Difference between revisions of "Upgrade-with-minimal-downtime"

Revision as of 13:32, 28 September 2011

Launchpad Entry: NovaSpec:upgrade-with-minimal-downtime
Created:
Contributors:

Summary

Clouds are expected to be always available and involve large numbers of servers. Here we consider how to perform upgrades with minimal disruption.

Goals for the upgrade are:

where possible, transparent to the cloud users
minimal instance downtime or instance connectivity loss
ability to rollback to a pre-upgrade state if things fail
ability to upgrade from v2 to v4 without having to do upgrade to v3 first

More info

TODO - format conversion

h2. Possible Upgrade Strategies

Here I compare the different ways an upgrade could be performed.

h4. Big bang

To perform the upgrade you could try this approach:

Build an update cloud along side your new cloud
Get it configured
Make your old cloud read-only
Copy the state into your new cloud
Move to using your new cloud

This approach leads to too much downtime

h4. Rolling upgrade

This approach involves upgrading each component of the system, piece by piece, eventually giving you a cloud running on the new version.

While this is more complex, we should be able to have minimal downtime of each component, and using the reliance built into OpenStack, we should be able to achieve zero downtime, but we may have some actions talking slightly longer than usual.

There are two key was to perform this kind of upgrade:

in-place upgrade of each component
replacement/side-by-side upgrade of each component

h5. In-place upgrades

In place upgrades require each service to be down for the duration of the upgrade. It is likely to make rollback harder.

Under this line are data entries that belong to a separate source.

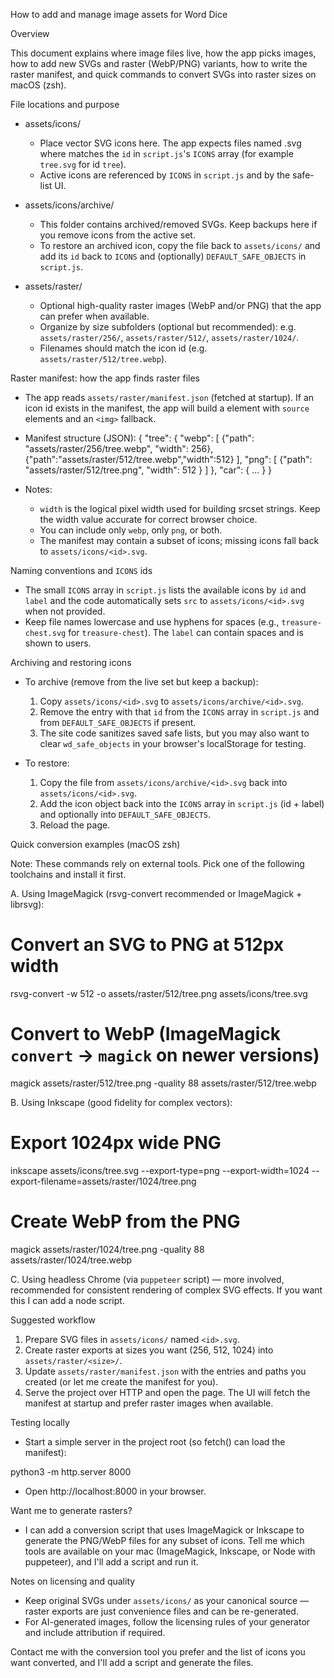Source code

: How to add and manage image assets for Word Dice

Overview

This document explains where image files live, how the app picks images, how to add new SVGs and raster (WebP/PNG) variants, how to write the raster manifest, and quick commands to convert SVGs into raster sizes on macOS (zsh).

File locations and purpose

- assets/icons/
  - Place vector SVG icons here. The app expects files named <id>.svg where <id> matches the `id` in `script.js`'s `ICONS` array (for example `tree.svg` for id `tree`).
  - Active icons are referenced by `ICONS` in `script.js` and by the safe-list UI.

- assets/icons/archive/
  - This folder contains archived/removed SVGs. Keep backups here if you remove icons from the active set.
  - To restore an archived icon, copy the file back to `assets/icons/` and add its `id` back to `ICONS` and (optionally) `DEFAULT_SAFE_OBJECTS` in `script.js`.

- assets/raster/
  - Optional high-quality raster images (WebP and/or PNG) that the app can prefer when available.
  - Organize by size subfolders (optional but recommended): e.g. `assets/raster/256/`, `assets/raster/512/`, `assets/raster/1024/`.
  - Filenames should match the icon id (e.g. `assets/raster/512/tree.webp`).

Raster manifest: how the app finds raster files

- The app reads `assets/raster/manifest.json` (fetched at startup). If an icon id exists in the manifest, the app will build a <picture> element with `source` elements and an `<img>` fallback.
- Manifest structure (JSON):
  {
    "tree": {
      "webp": [ {"path": "assets/raster/256/tree.webp", "width": 256}, {"path":"assets/raster/512/tree.webp","width":512} ],
      "png": [ {"path": "assets/raster/512/tree.png", "width": 512 } ]
    },
    "car": { ... }
  }

- Notes:
  - `width` is the logical pixel width used for building srcset strings. Keep the width value accurate for correct browser choice.
  - You can include only `webp`, only `png`, or both.
  - The manifest may contain a subset of icons; missing icons fall back to `assets/icons/<id>.svg`.

Naming conventions and `ICONS` ids

- The small `ICONS` array in `script.js` lists the available icons by `id` and `label` and the code automatically sets `src` to `assets/icons/<id>.svg` when not provided.
- Keep file names lowercase and use hyphens for spaces (e.g., `treasure-chest.svg` for `treasure-chest`). The `label` can contain spaces and is shown to users.

Archiving and restoring icons

- To archive (remove from the live set but keep a backup):
  1. Copy `assets/icons/<id>.svg` to `assets/icons/archive/<id>.svg`.
  2. Remove the entry with that `id` from the `ICONS` array in `script.js` and from `DEFAULT_SAFE_OBJECTS` if present.
  3. The site code sanitizes saved safe lists, but you may also want to clear `wd_safe_objects` in your browser's localStorage for testing.

- To restore:
  1. Copy the file from `assets/icons/archive/<id>.svg` back into `assets/icons/<id>.svg`.
  2. Add the icon object back into the `ICONS` array in `script.js` (id + label) and optionally into `DEFAULT_SAFE_OBJECTS`.
  3. Reload the page.

Quick conversion examples (macOS zsh)

Note: These commands rely on external tools. Pick one of the following toolchains and install it first.

A. Using ImageMagick (rsvg-convert recommended or ImageMagick + librsvg):

# Convert an SVG to PNG at 512px width
rsvg-convert -w 512 -o assets/raster/512/tree.png assets/icons/tree.svg

# Convert to WebP (ImageMagick `convert` -> `magick` on newer versions)
magick assets/raster/512/tree.png -quality 88 assets/raster/512/tree.webp

B. Using Inkscape (good fidelity for complex vectors):

# Export 1024px wide PNG
inkscape assets/icons/tree.svg --export-type=png --export-width=1024 --export-filename=assets/raster/1024/tree.png

# Create WebP from the PNG
magick assets/raster/1024/tree.png -quality 88 assets/raster/1024/tree.webp

C. Using headless Chrome (via `puppeteer` script) — more involved, recommended for consistent rendering of complex SVG effects. If you want this I can add a node script.

Suggested workflow

1. Prepare SVG files in `assets/icons/` named `<id>.svg`.
2. Create raster exports at sizes you want (256, 512, 1024) into `assets/raster/<size>/`.
3. Update `assets/raster/manifest.json` with the entries and paths you created (or let me create the manifest for you).
4. Serve the project over HTTP and open the page. The UI will fetch the manifest at startup and prefer raster images when available.

Testing locally

- Start a simple server in the project root (so fetch() can load the manifest):

python3 -m http.server 8000

- Open http://localhost:8000 in your browser.

Want me to generate rasters?

- I can add a conversion script that uses ImageMagick or Inkscape to generate the PNG/WebP files for any subset of icons. Tell me which tools are available on your mac (ImageMagick, Inkscape, or Node with puppeteer), and I'll add a script and run it.

Notes on licensing and quality

- Keep original SVGs under `assets/icons/` as your canonical source — raster exports are just convenience files and can be re-generated.
- For AI-generated images, follow the licensing rules of your generator and include attribution if required.

Contact me with the conversion tool you prefer and the list of icons you want converted, and I'll add a script and generate the files.
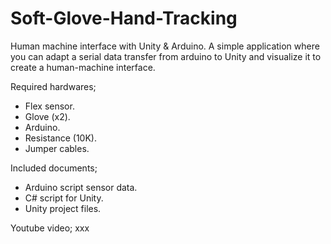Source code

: # Soft-Glove-Hand-Tracking
Human machine interface with Unity &amp; Arduino.
A simple application where you can adapt a serial data transfer from arduino to Unity and visualize it to create a human-machine interface.

Required hardwares;
  - Flex sensor.
  - Glove (x2).
  - Arduino.
  - Resistance (10K).
  - Jumper cables.
  
Included documents;
  - Arduino script sensor data.
  - C# script for Unity.
  - Unity project files.

Youtube video;
xxx

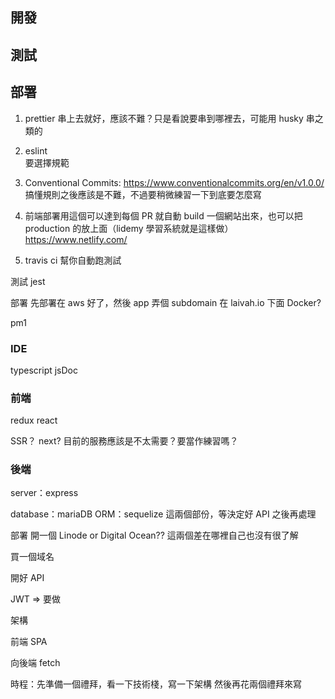 ## 開發

## 測試

## 部署


1. prettier
   串上去就好，應該不難？只是看說要串到哪裡去，可能用 husky 串之類的
2. eslint  
   要選擇規範



3. Conventional Commits: https://www.conventionalcommits.org/en/v1.0.0/
   搞懂規則之後應該是不難，不過要稍微練習一下到底要怎麼寫



4. 前端部署用這個可以達到每個 PR 就自動 build 一個網站出來，也可以把 production 的放上面（lidemy 學習系統就是這樣做） https://www.netlify.com/

5. travis ci 幫你自動跑測試



測試
jest

部署
先部署在 aws 好了，然後 app 弄個 subdomain 在 laivah.io 下面
Docker?

pm1


### IDE
typescript
jsDoc

### 前端
redux 
react 

SSR？
next?
目前的服務應該是不太需要？要當作練習嗎？



### 後端
server：express



database：mariaDB
ORM：sequelize
這兩個部份，等決定好 API 之後再處理




部署
開一個 Linode or Digital Ocean?? 這兩個差在哪裡自己也沒有很了解

買一個域名


開好 API

JWT => 要做


架構

前端 SPA 

向後端 fetch 

時程：先準備一個禮拜，看一下技術棧，寫一下架構
然後再花兩個禮拜來寫
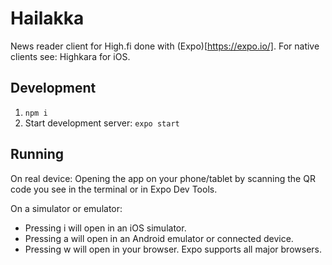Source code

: # Hailakka

News reader client for High.fi done with (Expo)[https://expo.io/]. 
For native clients see: Highkara for iOS.

## Development

1. `npm i`
1. Start development server: `expo start` 

## Running

On real device: 
Opening the app on your phone/tablet by scanning the QR code you see in the terminal or in Expo Dev Tools.

On a simulator or emulator: 

- Pressing i will open in an iOS simulator.
- Pressing a will open in an Android emulator or connected device.
- Pressing w will open in your browser. Expo supports all major browsers.
  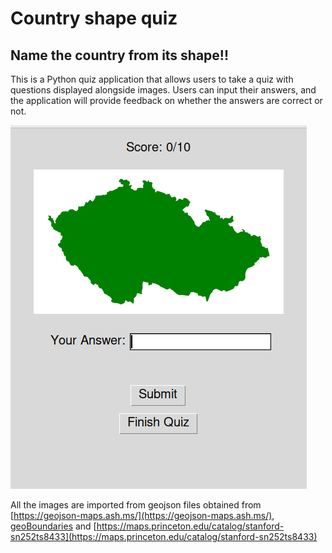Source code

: # Country shape quiz

## Name the country from its shape!! 
This is a Python quiz application that allows users to take a quiz with questions displayed alongside images. 
Users can input their answers, and the application will provide feedback on whether the answers are correct or not. 

![alt text](images/screenshot1.png)


All the images are imported from geojson files obtained from [https://geojson-maps.ash.ms/](https://geojson-maps.ash.ms/), 
[geoBoundaries](https://www.geoboundaries.org/index.html) 
and [https://maps.princeton.edu/catalog/stanford-sn252ts8433](https://maps.princeton.edu/catalog/stanford-sn252ts8433) 
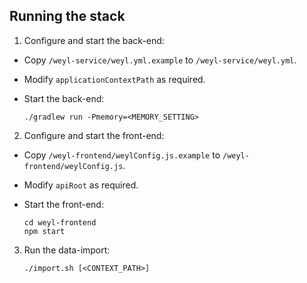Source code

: ## Running the stack

1. Configure and start the back-end:

  - Copy `/weyl-service/weyl.yml.example` to `/weyl-service/weyl.yml`.
  - Modify `applicationContextPath` as required.
  - Start the back-end:

        ./gradlew run -Pmemory=<MEMORY_SETTING>

2. Configure and start the front-end:

  - Copy `/weyl-frontend/weylConfig.js.example` to `/weyl-frontend/weylConfig.js`.
  - Modify `apiRoot` as required.
  - Start the front-end:

        cd weyl-frontend
        npm start

3. Run the data-import:

       ./import.sh [<CONTEXT_PATH>]
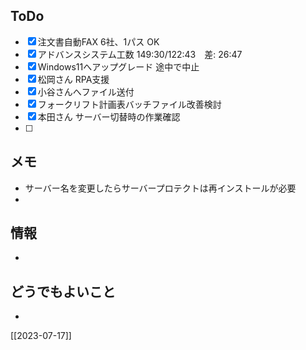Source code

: ## ToDo
- [x] 注文書自動FAX 6社、1パス OK
- [x] アドバンスシステム工数 149:30/122:43　差: 26:47
- [x] Windows11へアップグレード 途中で中止
- [x] 松岡さん RPA支援
- [x] 小谷さんへファイル送付
- [x] フォークリフト計画表バッチファイル改善検討
- [x] 本田さん サーバー切替時の作業確認
- [ ] 


## メモ
- サーバー名を変更したらサーバープロテクトは再インストールが必要
- 


## 情報
- 


## どうでもよいこと
- 


[[2023-07-17]]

So for the moment I will ignore this approach, except in the case of upgrading the hypervisor. When doing a hypervisor upgrade, you can remove the node from the cloud, after live migrate instances, without affecting the overall availability of the cloud. You would only have a very slightly reduce capacity during the time the node was unavailable.

h5. Side by side upgrades

Side-by-side upgrades involve this procedure for each service:

Configure the new worker
Turn off the old worker
* Allow the message queue or a load balancer to hide this downtime
Snapshot/backup the old worker for rollback
Copy/move any state to the new worker
start up the new worker
repeat for all other workers, in an appropriate order

The advantages of this approach appear to be:

potentially easier rollback
potentially less downtime of a component
works well when deploying nova in a VM
easier to test as system is in a known state (or VM image)

h2. Assumptions

If we take the Side by side rolling upgrade, here are things we need to assume about OpenStack.

h4. Backwards Compatible Schemas

To enable a rolling upgrade of nova components we need to ensure the communication between all components of the OpenStack work across different versions (as a minimum, two versions back).

Things to consider are:

database schema
message queue messages
OpenStack API compatibility (for when different zones are at different versions)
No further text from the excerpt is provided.